Ch-11 Trees
Word Table
| 术语 | 翻译 | 术语 | 翻译 | 术语 | 翻译 |
|---|---|---|---|---|---|
| parent | 父节点 | child | 子节点 | leaf | 叶子节点 |
| ancestor | 祖先节点 | internal vertices | 内部节点 | subtree | 子树 |
| sibling | 兄弟节点 | descendant | 后代节点 | encode | 编码 |
| preorder | 先序 | inorder | 中序 | postorder | 后序 |
| spanning trees | 生成树 |
Definition of Trees
A tree is a connected undirected graph with no simple circuits
An undirected graph is a tree if and only if there is a unique simple path between any two of its vertices
Rooted Trees
A rooted tree is a tree in which one vertex has been designated as the root and every edge is directed away from the root.
m-ary tree: every internal vertex has no more than \(m\) children. full m-ary tree: every internal vertex has exactly \(m\) children binary tree: An m-ary tree with \(m=2\)
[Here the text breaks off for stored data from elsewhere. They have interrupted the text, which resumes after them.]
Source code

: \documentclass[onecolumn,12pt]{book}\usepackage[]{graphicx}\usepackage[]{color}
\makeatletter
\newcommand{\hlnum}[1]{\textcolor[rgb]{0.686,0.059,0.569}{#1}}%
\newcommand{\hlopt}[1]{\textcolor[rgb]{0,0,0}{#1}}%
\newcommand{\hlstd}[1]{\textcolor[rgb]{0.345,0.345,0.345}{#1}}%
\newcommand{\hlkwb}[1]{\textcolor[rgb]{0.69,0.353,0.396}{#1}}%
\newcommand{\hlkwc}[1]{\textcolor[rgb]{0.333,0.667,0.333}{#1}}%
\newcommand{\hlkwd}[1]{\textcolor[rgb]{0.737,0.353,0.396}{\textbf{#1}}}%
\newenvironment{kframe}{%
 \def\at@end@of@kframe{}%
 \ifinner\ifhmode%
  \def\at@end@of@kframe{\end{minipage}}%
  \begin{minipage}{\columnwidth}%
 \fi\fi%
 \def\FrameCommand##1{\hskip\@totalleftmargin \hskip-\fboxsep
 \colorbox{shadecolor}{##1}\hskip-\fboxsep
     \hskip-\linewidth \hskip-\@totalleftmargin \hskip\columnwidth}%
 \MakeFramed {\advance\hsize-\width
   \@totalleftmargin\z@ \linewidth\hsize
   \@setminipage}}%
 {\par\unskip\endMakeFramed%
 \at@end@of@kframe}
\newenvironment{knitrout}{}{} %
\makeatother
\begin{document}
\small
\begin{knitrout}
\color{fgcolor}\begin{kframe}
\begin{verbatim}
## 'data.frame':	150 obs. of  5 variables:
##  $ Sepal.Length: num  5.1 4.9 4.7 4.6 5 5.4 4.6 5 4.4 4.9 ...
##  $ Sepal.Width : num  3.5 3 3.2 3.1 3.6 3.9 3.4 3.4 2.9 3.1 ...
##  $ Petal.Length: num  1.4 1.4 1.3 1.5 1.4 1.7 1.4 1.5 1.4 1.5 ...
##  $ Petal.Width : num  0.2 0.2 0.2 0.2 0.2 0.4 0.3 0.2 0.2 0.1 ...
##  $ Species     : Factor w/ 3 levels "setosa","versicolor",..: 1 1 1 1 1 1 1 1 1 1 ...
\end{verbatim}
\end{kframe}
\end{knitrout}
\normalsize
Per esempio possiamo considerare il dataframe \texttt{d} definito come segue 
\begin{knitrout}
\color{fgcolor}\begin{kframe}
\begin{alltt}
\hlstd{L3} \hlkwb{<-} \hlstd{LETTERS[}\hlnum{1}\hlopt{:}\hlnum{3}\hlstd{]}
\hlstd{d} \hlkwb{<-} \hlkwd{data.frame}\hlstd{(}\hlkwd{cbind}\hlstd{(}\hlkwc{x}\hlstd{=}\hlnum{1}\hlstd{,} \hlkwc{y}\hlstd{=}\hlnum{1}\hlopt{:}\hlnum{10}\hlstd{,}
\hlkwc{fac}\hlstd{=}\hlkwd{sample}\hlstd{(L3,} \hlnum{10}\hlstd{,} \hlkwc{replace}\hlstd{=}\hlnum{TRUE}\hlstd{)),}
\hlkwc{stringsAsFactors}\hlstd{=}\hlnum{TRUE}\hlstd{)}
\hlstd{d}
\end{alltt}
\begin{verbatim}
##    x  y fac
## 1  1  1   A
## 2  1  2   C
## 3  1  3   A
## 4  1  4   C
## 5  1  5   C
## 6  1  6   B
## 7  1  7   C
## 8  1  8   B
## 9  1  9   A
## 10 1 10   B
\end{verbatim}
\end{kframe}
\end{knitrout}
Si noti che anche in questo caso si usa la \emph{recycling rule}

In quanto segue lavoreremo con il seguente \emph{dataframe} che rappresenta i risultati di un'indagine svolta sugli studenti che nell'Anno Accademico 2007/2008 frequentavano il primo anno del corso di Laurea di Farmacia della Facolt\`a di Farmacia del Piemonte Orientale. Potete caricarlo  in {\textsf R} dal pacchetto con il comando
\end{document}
An ordered rooted tree is a rooted tree where the children of each internal vertex are ordered.
Properties of Trees
A tree with \(n\) vertices has \(n-1\) edges A full m-ary tree with \(i\) internal vertices contains \(n=mi+1\) vertices
A full m-ary with
- \(n\) vertices has \(i=(n-1)/m\) internal vertices and \(l=[(m-1)n+1]/m\) leaves
- \(i\) internal vertices has \(n=mi+1\) vertices and \(l=(m-1)i+1\) leaves
- \(l\) leaves has \(n=(ml-1)/(m-1)\) vertices and \(i=(l-1)/(m-1)\) internal vertices
The level of a vertex \(v\) is the length of the unique path from the root to this vertex. The level of the root is defined to be zero. The height of a rooted tree is the maximum of the levels of vertices. A rooted m-ary tree of height \(h\) is balanced if all leave are at level \(h\) or \(h-1\) There are at most \(m^h\) leaves in an m-ary tree of height \(h\)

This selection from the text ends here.